:: Task objective ::
Would you please return the lines of the material that contain the word "컬렉션을"?

:: Data supplied ::
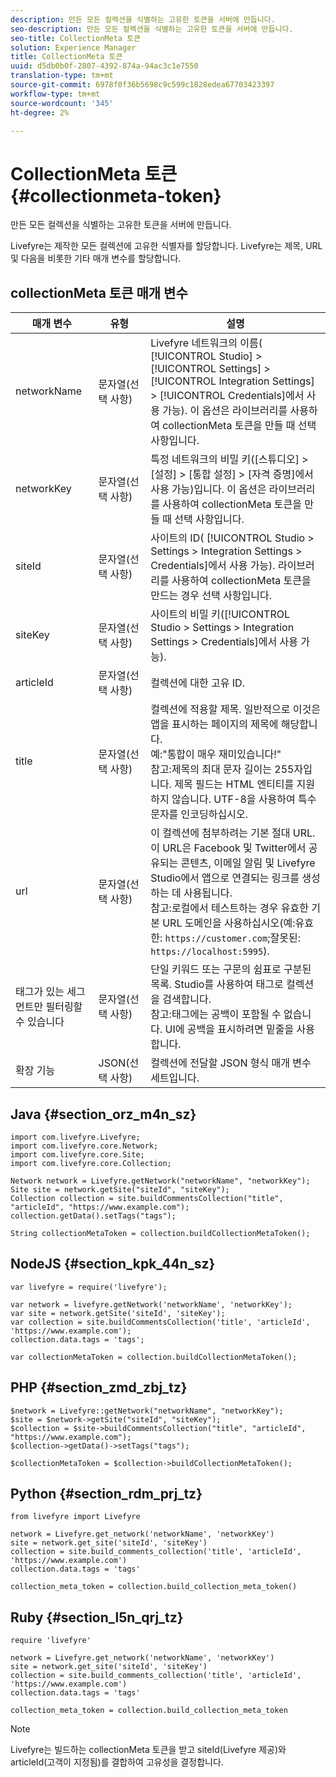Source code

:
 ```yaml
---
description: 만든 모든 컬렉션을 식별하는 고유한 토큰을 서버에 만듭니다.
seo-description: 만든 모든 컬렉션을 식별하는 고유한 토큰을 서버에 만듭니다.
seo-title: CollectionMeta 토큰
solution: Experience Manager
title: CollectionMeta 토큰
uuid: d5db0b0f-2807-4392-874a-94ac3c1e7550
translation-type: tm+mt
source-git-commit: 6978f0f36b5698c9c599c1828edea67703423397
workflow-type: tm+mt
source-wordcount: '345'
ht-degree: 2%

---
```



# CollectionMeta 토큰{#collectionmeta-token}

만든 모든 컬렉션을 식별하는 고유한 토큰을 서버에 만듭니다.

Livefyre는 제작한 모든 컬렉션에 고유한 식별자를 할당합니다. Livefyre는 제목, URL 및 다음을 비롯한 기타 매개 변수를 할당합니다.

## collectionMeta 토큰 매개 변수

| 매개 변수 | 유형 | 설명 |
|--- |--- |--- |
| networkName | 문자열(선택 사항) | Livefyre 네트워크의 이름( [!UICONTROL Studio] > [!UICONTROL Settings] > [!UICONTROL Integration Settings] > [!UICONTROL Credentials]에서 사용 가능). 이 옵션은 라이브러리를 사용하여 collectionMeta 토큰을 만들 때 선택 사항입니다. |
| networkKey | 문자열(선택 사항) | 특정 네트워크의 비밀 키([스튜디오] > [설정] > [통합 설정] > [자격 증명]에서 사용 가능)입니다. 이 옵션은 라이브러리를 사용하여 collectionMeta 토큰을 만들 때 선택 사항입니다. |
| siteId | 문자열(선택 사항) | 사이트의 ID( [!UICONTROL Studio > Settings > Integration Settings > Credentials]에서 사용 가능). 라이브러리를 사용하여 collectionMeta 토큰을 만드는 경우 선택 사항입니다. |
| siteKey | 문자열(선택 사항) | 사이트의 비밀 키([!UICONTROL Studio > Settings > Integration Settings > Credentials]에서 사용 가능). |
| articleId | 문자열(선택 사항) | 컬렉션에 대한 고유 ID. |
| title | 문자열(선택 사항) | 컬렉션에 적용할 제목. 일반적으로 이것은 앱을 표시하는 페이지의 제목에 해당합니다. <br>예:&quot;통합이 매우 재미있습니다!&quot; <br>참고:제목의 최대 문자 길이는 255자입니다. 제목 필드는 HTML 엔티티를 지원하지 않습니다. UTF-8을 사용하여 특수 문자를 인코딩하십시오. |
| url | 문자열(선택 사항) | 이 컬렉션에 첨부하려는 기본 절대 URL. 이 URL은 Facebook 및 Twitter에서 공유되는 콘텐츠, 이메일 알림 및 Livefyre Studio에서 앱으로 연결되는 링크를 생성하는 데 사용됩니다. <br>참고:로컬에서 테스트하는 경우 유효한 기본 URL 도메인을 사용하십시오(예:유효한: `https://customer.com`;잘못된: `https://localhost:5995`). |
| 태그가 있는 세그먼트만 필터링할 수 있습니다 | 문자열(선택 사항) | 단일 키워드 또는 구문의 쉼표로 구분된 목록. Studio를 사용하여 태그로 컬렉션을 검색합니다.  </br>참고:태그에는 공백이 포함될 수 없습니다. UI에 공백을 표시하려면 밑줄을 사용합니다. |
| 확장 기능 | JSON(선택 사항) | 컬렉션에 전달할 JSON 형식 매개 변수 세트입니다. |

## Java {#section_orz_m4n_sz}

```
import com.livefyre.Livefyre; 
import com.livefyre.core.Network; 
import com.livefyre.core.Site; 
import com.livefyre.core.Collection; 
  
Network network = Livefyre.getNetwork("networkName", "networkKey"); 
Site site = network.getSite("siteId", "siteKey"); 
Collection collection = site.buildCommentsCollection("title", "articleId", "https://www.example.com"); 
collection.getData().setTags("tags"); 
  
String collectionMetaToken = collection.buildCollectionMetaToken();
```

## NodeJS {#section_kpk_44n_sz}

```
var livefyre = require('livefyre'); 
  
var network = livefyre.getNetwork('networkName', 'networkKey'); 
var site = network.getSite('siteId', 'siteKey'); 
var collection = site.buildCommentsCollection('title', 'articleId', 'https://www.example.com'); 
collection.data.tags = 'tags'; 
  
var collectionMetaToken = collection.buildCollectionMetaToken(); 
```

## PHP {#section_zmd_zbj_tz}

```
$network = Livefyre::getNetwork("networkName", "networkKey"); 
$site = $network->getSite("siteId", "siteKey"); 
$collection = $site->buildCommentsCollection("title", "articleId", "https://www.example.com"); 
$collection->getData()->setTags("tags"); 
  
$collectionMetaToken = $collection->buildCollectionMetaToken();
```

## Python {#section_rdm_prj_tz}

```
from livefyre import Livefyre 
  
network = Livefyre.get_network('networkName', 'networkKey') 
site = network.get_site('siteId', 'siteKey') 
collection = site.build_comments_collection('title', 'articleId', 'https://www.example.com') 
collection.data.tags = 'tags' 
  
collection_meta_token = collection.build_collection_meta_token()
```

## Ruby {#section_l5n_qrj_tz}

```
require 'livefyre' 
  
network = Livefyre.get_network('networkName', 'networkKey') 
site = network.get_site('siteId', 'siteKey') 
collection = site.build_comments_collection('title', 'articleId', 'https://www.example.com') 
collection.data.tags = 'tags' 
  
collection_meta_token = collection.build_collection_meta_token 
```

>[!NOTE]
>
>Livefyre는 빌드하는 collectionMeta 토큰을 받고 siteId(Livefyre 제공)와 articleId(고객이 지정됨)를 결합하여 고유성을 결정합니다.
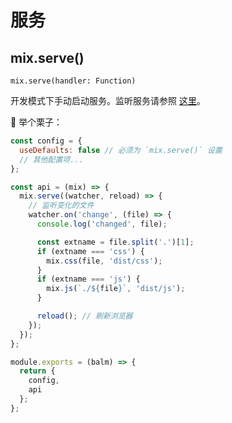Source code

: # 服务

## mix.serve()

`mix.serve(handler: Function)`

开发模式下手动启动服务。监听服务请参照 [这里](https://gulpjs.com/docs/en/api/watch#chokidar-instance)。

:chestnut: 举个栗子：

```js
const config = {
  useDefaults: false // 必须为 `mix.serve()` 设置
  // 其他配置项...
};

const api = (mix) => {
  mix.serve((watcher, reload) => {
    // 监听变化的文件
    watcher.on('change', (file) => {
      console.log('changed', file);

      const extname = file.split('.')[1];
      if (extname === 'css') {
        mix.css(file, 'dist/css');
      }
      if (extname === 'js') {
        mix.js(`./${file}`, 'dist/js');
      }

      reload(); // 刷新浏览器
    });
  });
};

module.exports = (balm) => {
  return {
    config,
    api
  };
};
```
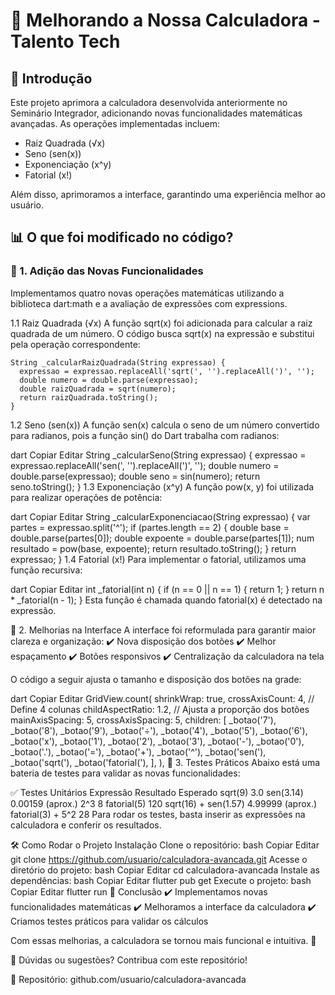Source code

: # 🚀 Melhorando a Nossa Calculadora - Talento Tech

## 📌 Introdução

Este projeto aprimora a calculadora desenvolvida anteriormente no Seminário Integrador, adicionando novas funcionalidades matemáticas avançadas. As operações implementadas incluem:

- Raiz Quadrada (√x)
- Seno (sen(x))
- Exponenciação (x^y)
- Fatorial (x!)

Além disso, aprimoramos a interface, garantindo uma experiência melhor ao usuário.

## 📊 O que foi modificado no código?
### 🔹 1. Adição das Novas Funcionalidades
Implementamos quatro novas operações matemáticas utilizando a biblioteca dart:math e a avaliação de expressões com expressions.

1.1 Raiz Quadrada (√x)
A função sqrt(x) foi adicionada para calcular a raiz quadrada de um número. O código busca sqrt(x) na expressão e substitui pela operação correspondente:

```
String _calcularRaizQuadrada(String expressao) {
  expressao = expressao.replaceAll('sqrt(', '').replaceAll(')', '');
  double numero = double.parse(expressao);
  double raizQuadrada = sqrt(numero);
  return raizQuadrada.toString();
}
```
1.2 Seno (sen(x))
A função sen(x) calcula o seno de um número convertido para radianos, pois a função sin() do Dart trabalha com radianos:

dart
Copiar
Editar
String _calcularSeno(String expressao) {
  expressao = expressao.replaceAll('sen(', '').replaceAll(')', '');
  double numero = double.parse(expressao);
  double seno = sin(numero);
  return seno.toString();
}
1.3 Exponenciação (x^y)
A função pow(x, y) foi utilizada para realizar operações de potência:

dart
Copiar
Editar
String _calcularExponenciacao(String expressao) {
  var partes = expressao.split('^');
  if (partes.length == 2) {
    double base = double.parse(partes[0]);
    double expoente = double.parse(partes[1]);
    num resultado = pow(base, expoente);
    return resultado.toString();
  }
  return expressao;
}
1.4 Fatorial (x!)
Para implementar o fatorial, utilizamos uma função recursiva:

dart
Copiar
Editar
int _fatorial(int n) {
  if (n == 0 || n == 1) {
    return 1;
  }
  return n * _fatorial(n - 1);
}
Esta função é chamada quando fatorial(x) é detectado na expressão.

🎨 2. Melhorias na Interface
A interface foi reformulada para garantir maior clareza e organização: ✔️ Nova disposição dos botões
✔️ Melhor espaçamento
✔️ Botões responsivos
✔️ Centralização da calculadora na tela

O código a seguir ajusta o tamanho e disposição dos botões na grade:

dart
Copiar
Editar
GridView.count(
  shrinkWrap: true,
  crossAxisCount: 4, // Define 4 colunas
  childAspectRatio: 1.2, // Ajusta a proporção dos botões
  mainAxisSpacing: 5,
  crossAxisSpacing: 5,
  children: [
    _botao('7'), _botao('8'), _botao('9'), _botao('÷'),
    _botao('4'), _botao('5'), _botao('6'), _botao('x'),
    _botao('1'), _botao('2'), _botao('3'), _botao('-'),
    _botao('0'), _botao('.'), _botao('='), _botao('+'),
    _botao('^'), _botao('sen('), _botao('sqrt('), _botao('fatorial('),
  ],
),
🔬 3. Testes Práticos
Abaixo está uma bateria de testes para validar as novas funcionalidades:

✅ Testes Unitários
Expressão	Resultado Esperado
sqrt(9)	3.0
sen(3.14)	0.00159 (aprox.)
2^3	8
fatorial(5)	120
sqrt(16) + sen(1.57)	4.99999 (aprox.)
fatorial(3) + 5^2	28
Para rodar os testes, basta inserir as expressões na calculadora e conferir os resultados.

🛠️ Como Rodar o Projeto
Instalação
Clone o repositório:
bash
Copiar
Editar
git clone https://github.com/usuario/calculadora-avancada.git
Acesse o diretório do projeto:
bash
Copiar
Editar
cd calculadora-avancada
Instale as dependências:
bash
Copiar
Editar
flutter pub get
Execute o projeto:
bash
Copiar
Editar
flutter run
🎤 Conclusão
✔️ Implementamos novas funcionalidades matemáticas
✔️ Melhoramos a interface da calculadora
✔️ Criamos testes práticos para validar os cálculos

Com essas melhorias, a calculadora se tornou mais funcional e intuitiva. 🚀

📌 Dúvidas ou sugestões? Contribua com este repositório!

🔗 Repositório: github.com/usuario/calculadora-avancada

:: Written answer ::
description: 만든 모든 컬렉션을 식별하는 고유한 토큰을 서버에 만듭니다.
seo-description: 만든 모든 컬렉션을 식별하는 고유한 토큰을 서버에 만듭니다.
만든 모든 컬렉션을 식별하는 고유한 토큰을 서버에 만듭니다.
| 태그가 있는 세그먼트만 필터링할 수 있습니다 | 문자열(선택 사항) | 단일 키워드 또는 구문의 쉼표로 구분된 목록. Studio를 사용하여 태그로 컬렉션을 검색합니다.  </br>참고:태그에는 공백이 포함될 수 없습니다. UI에 공백을 표시하려면 밑줄을 사용합니다. |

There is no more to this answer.